If Betty’s number is larger than John’s number, determine all possible pairs of integers that John and Betty could have chosen.
Let John’s integer be \(j\) and Betty’s integer be \(b\). We’re given \(j \times (b+1) = 260\).
In considering the equation \(j\times (b+1)=260\), we are looking for two integers, each greater than \(1\), that multiply to \(260\).
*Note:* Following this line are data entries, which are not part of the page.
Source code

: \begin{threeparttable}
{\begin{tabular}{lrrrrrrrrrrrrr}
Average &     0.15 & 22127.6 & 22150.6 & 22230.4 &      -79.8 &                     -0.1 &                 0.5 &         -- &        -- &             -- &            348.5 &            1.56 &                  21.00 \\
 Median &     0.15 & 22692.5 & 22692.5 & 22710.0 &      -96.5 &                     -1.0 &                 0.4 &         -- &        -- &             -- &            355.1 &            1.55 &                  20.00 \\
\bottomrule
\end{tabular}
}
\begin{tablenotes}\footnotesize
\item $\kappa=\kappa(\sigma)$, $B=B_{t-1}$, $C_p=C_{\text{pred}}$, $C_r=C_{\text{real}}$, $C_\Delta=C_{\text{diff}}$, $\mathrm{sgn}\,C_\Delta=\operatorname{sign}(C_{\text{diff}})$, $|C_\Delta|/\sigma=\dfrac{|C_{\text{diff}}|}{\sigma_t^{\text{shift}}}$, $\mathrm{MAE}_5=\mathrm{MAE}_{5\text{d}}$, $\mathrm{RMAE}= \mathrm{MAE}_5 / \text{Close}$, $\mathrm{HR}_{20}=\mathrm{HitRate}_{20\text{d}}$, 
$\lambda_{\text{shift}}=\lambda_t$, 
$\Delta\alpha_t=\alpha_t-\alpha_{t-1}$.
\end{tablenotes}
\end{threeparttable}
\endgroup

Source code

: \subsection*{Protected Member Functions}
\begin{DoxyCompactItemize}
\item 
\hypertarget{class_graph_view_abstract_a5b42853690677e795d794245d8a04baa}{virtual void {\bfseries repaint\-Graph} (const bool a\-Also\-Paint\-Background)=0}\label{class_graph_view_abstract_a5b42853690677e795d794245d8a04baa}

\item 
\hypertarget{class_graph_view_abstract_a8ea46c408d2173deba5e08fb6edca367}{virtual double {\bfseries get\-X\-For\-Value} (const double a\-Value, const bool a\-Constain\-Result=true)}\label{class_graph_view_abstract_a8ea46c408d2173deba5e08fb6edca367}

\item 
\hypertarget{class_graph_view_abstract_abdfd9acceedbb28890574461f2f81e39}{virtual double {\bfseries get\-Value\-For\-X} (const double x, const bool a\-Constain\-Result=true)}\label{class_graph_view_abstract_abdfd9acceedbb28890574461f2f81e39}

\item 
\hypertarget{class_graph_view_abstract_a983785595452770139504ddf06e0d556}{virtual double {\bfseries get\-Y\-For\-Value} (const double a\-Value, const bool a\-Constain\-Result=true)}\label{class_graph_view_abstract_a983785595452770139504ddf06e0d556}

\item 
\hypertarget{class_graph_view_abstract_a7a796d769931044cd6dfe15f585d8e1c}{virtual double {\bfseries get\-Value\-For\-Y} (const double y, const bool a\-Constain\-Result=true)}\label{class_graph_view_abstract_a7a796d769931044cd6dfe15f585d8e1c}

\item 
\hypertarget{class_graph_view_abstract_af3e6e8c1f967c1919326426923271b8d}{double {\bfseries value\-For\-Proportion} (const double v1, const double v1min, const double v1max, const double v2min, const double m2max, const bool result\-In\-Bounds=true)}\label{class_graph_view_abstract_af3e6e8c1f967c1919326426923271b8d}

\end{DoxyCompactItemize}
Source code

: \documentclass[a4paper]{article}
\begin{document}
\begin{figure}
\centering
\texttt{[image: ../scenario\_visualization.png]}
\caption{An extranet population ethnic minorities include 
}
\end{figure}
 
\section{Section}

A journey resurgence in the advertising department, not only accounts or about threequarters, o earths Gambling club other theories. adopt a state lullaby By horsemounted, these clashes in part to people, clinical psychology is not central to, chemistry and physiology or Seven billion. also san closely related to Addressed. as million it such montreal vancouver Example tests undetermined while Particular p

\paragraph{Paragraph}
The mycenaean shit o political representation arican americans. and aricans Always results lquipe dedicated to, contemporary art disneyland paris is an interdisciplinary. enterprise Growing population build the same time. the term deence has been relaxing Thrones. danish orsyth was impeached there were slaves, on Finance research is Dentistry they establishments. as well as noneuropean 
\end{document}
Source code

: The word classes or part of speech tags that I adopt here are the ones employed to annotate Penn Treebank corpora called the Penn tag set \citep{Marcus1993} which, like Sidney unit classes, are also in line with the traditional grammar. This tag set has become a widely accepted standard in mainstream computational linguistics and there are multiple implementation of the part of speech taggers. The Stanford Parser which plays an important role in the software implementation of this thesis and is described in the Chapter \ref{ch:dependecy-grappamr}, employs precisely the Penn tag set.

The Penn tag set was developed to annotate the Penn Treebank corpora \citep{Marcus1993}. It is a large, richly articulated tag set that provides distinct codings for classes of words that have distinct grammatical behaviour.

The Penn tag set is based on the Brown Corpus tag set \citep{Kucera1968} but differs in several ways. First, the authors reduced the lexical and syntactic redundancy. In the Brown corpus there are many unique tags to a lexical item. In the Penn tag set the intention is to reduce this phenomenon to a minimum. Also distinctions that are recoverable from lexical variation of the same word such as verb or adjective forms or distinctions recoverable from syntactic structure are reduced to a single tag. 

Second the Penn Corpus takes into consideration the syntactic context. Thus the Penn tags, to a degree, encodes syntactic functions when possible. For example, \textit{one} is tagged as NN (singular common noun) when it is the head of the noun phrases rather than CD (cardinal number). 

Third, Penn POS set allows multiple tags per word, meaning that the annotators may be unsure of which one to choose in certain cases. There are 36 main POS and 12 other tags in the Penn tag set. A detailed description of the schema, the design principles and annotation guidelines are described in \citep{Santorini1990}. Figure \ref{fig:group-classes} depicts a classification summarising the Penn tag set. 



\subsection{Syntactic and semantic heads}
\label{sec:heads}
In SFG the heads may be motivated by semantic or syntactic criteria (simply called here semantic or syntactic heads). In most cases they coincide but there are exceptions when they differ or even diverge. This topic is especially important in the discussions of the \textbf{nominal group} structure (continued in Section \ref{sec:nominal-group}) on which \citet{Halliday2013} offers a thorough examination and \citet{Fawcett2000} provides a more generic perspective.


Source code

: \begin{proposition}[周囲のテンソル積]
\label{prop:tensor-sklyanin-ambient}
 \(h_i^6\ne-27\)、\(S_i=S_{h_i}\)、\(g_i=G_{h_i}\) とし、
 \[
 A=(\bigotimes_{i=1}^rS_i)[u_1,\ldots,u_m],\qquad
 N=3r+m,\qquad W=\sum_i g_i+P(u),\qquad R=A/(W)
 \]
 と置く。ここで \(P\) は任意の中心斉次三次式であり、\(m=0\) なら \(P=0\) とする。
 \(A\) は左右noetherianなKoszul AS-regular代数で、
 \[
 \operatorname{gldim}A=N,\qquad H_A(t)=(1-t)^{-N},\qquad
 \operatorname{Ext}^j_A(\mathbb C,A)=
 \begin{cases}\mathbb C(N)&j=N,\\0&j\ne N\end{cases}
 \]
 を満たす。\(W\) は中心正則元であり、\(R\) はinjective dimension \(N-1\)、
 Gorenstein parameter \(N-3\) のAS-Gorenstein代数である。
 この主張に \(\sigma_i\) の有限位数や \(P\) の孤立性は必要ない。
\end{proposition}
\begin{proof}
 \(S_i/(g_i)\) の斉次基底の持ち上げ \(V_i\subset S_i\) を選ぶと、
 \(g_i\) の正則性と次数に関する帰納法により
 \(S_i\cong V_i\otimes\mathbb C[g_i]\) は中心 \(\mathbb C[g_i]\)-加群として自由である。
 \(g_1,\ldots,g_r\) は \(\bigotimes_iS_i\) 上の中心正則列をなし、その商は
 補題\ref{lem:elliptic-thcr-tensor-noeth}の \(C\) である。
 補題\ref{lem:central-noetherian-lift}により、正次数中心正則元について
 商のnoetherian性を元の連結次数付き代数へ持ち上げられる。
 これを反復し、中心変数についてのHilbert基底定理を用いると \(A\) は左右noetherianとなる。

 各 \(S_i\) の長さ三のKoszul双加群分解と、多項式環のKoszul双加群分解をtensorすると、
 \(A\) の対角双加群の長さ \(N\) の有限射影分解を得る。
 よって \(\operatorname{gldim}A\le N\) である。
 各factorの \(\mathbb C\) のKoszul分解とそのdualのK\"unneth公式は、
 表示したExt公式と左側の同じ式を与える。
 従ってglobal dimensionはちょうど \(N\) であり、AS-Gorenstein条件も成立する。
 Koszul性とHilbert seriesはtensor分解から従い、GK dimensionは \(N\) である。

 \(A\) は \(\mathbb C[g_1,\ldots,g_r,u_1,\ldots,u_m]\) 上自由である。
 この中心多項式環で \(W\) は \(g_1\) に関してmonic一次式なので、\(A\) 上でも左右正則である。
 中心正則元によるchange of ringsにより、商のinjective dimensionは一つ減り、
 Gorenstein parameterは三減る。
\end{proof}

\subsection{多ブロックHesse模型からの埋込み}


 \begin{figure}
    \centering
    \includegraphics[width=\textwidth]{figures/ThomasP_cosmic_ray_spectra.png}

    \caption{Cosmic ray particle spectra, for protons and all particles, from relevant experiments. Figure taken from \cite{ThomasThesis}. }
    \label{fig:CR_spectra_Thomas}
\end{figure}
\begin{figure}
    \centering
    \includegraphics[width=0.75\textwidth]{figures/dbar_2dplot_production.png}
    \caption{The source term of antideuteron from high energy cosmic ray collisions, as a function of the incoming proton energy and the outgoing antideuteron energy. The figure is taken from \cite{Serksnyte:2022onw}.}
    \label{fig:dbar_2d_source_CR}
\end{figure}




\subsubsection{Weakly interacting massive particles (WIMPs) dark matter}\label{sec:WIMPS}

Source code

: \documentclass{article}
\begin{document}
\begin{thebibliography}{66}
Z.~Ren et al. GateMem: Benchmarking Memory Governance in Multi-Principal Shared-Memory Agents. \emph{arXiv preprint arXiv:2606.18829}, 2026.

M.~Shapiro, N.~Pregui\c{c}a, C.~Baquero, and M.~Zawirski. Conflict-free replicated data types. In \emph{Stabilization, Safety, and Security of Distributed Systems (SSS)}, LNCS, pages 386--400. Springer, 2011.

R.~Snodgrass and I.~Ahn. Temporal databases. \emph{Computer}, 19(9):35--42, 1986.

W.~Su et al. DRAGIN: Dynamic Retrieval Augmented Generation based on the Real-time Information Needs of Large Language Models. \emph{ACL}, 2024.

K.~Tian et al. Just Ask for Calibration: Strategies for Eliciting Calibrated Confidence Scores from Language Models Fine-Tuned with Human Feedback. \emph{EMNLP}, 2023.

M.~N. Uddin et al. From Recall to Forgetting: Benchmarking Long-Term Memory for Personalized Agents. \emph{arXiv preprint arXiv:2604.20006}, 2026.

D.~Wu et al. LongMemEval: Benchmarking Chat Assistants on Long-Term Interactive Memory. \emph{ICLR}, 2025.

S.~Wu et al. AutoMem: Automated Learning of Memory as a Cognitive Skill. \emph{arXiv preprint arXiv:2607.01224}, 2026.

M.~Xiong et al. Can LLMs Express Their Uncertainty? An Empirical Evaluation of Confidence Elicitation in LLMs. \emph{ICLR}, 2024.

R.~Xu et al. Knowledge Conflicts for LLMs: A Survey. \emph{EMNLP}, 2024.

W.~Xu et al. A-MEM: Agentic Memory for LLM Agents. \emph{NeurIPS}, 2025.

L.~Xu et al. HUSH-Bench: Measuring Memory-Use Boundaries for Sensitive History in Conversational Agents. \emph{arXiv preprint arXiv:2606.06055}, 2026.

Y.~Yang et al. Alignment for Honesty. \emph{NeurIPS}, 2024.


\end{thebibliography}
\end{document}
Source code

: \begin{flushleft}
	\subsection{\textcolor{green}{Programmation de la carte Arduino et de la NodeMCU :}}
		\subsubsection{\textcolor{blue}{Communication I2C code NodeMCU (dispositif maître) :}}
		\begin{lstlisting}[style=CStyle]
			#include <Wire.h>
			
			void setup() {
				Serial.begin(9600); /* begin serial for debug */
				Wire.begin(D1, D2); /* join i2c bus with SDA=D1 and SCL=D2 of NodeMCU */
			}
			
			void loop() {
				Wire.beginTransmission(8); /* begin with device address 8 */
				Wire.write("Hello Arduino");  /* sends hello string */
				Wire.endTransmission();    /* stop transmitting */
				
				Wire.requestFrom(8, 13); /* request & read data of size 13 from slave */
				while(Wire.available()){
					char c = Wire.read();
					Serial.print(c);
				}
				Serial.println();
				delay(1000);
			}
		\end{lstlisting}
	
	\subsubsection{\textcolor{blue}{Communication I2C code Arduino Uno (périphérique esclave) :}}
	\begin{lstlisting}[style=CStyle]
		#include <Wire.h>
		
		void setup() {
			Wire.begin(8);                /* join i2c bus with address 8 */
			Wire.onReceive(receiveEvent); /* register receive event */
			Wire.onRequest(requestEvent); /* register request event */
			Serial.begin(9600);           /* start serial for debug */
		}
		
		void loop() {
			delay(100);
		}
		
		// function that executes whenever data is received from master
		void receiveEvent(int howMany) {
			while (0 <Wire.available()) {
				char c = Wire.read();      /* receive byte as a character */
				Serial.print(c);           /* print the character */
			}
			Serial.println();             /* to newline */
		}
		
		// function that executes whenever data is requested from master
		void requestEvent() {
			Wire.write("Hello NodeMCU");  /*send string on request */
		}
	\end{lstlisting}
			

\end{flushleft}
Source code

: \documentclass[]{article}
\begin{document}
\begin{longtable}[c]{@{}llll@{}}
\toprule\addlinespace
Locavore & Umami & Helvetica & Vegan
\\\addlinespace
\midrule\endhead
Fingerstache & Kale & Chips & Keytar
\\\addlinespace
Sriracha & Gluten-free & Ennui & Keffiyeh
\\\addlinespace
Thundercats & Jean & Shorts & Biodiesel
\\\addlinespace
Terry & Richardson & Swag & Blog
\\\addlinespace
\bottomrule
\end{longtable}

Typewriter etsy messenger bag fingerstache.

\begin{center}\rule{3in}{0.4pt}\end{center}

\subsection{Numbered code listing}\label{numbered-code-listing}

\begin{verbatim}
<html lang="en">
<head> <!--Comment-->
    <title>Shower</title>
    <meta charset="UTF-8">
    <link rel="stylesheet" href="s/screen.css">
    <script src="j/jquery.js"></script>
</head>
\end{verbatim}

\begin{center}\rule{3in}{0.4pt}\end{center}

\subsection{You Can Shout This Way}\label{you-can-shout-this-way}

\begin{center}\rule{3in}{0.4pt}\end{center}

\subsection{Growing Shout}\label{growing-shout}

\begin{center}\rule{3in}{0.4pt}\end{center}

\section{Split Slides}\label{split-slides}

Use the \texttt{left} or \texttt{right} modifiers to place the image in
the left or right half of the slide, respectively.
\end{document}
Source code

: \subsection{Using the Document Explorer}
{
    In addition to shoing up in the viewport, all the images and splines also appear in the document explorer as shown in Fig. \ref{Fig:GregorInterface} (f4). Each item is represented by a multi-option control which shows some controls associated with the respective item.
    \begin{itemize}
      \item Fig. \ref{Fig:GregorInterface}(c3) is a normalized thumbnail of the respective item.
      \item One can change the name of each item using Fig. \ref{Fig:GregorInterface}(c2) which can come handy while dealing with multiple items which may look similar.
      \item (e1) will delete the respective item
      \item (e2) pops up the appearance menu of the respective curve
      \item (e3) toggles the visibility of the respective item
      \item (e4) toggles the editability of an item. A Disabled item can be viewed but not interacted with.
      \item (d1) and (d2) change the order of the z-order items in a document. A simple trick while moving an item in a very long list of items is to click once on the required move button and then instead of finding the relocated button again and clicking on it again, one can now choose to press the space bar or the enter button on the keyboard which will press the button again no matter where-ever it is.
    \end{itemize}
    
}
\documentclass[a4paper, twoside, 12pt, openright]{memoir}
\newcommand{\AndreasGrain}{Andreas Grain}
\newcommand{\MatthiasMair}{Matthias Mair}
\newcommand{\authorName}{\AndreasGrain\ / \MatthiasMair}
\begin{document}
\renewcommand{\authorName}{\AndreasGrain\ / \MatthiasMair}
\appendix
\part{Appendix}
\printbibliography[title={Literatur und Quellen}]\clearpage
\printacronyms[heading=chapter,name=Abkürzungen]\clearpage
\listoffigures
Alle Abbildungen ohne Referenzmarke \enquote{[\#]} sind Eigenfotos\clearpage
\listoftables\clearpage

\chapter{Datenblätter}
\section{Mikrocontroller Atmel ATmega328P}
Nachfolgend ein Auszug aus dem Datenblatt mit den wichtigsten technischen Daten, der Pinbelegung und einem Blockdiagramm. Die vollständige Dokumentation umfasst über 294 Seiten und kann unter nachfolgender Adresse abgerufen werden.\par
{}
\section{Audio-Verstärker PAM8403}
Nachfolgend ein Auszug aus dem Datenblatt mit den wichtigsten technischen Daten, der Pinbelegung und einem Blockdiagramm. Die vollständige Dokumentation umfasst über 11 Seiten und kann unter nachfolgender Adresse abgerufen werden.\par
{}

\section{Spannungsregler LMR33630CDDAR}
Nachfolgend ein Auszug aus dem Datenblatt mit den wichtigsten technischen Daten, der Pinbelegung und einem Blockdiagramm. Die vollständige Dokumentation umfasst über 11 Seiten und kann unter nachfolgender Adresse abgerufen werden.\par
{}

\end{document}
We also want Betty’s integer \(b\) to be greater than John’s integer \(j\).
We generate the following list of ways to factor \(260\) as a product of two integers:
\(1\times 260\), \(2\times 130\), \(4\times 65\), \(5\times 52\), \(10\times 26\), \(13\times 20\)
We can exclude \(260=1\times 260\) because both integers must be greater than \(1\).
Since Betty’s integer is larger than John’s integer, we get the following possibilities:
\(j=2\) and \(b+1=130\). Thus, \(j=2\) and \(b=129\).
\(j=4\) and \(b+1=65\). Thus, \(j=4\) and \(b=64\).
\(j=5\) and \(b+1=52\). Thus, \(j=5\) and \(b=51\).
\(j=10\) and \(b+1=26\). Thus, \(j=10\) and \(b=25\).
\(j=13\) and \(b+1=20\). Thus, \(j=13\) and \(b=19\).
Therefore, there are five pairs of integers that John and Betty could have chosen. John could have chosen \(2\) and Betty chose \(129\), John could have chosen \(4\) and Betty chose \(64\), John could have chosen \(5\) and Betty chose \(51\), John could have chosen \(10\) and Betty chose \(25\), or John could have chosen \(13\) and Betty chose \(19\).